Habt ihr vllt einen Tipp für den Raum Vancouver was man dort Anglerisch auf jeden Fall erleben muss??

Hoffe ihr könnt bzw möchtet mr helfen!

Gruß, Junky!


----------



## senfi (15. April 2012)

*AW: 1 Jahr in Westkanada/Vancouver*

Hi Junky,

ein Jahr Vancouver = traumhafte Voraussetzungen.

*Direkt *in Vancouver gibt es vier Möglichkeiten:

1. Kleinere Flüße (z.T. in traumhafter Umgebung), welche im Norden und Osten der Stadt von den Bergen kommen, z.B. der Capilano River. Hier gibt es verschiedene Lachsaufstiege (z.B. ein early Coho run, der startet in den nächsten Wochen, mehr Chancen allerdings im Herbst), Steelhead im Winter und Sommer (aber eher geringe Zahlen) und vereinzelt Forellen. Der Befischungsdruck ist allerdings recht stark.

2. Seen (z.T. ebenso in traumhafter Umgebung, z.T. aber auch recht urban). Zielfische: Forellen (aber eher kleinere), vereinzelt Schwarzbarsch, selten Karpfen. Schön und gut erreichbar ist z.B. der Rice Lake, etwas abgelegener der Buntzen Lake.

3. Der mächtige Fraser River.
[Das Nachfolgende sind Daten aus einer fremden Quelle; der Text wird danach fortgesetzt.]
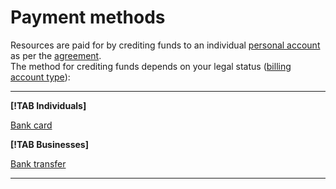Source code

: # Payment methods

Resources are paid for by crediting funds to an individual [personal account](../concepts/personal-account.md) as per the [agreement](../concepts/contract.md).
<br/>The method for crediting funds depends on your legal status ([billing account type](../concepts/billing-account.md#ba-types)):

---

**[!TAB Individuals]**

[Bank card](payment-methods-individual.md#debit-card)

**[!TAB Businesses]**

[Bank transfer](payment-methods-business.md)

---   

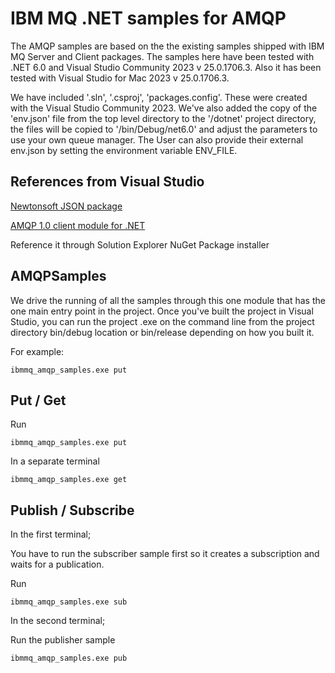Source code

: # IBM MQ .NET samples for AMQP

The AMQP samples are based on the the existing samples shipped with IBM MQ Server and Client packages. The samples here have been tested with .NET 6.0 and Visual Studio Community 2023 v 25.0.1706.3. Also it has been tested with Visual Studio for Mac 2023 v 25.0.1706.3.

We have included '.sln', '.csproj', 'packages.config'. These were created with the Visual Studio Community 2023. We've also added the copy of the 'env.json' file from the top level directory to the '/dotnet' project directory, the files will be copied to '/bin/Debug/net6.0' and adjust the parameters to use your own queue manager.
The User can also provide their external env.json by setting the environment variable ENV_FILE.

## References from Visual Studio

[Newtonsoft JSON package](https://www.nuget.org/packages/Newtonsoft.Json/)

[AMQP 1.0 client module for .NET](https://github.com/Azure/amqpnetlite)

Reference it through Solution Explorer NuGet Package installer

## AMQPSamples

We drive the running of all the samples through this one module that has the one main entry point in the project. Once you've built the project in Visual Studio, you can run the project .exe on the command line from the project directory bin/debug location or bin/release depending on how you built it.

For example:

`ibmmq_amqp_samples.exe put`

## Put / Get

Run

`ibmmq_amqp_samples.exe put`

In a separate terminal

`ibmmq_amqp_samples.exe get`

## Publish / Subscribe

In the first terminal;

You have to run the subscriber sample first so it creates a subscription and waits for a publication.

Run

`ibmmq_amqp_samples.exe sub`

In the second terminal;

Run the publisher sample

`ibmmq_amqp_samples.exe pub`
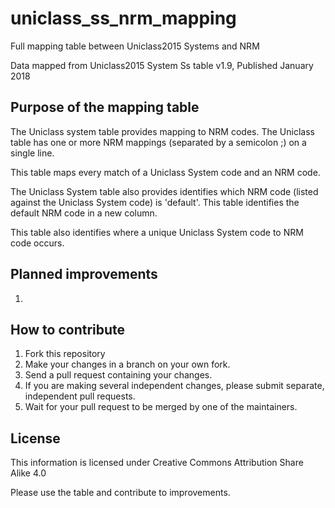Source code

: # uniclass_ss_nrm_mapping
Full mapping table between Uniclass2015 Systems and NRM

Data mapped from Uniclass2015 System Ss table v1.9, Published January 2018

## Purpose of the mapping table
The Uniclass system table provides mapping to NRM codes. The Uniclass table has one or more NRM mappings (separated by a semicolon ;) on a single line.

This table maps every match of a Uniclass System code and an NRM code.

The Uniclass System table also provides identifies which NRM code (listed against the Uniclass System code) is 'default'. This table identifies the default NRM code in a new column.

This table also identifies where a unique Uniclass System code to NRM code occurs.

## Planned improvements

1. 

## How to contribute

1. Fork this repository
2. Make your changes in a branch on your own fork.
3. Send a pull request containing your changes.
4. If you are making several independent changes, please submit separate, independent pull requests.
5. Wait for your pull request to be merged by one of the maintainers.

## License
This information is licensed under Creative Commons Attribution Share Alike 4.0

Please use the table and contribute to improvements.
Hier gibts einiges, allerdings ist es eben ein riesiger Fluss, die Sicht ist bescheiden. Für den Teil in Vancouver benötigst Du allerdings die Salzwasserlizenz.

4. Das Meer (kann ich nicht viel zu sagen).

Auf Guiding würde ich verzichten, für das Geld würde ich mich eher selbst mobil halten (Mietwagen oder mein Tipp: gleich ne eigene Kiste kaufen, das ist dort recht günstig. Mein Bruder hatte einen älteren Jeep Grand Cherokee für 2700 Dollar, den hat er dann nach 5 Monaten mit einem Wertverlust von rund 600 Dollar wieder verkauft. Versicherung kam in etwa auf den gleichen Betrag). Grund: *die richtig genialen Flüsse sind ein bis zwei Autostunden entfernt*, ich denke hier beispielsweise an den Vedder/Chilliwack River, den Chehalis, den Fraser, den Stave etc. Schön, aber eher fischarm der Squamish Rv mit Zuflüssen. Genial ist auch Vancouver Island. Von Juli bis Dezember kannst Du dann auf Lachse gehen, Dezember bis April ist Steelhead-Zeit und ganzjährig gehen Forellen. 

Einen guten Einblick über die Möglichkeiten vor Ort erhälst Du hier: www.fishingwithrod.com und über die Fishing Mapbooks (http://www.backroadmapbooks.com/main/Fishingmapbooks.html).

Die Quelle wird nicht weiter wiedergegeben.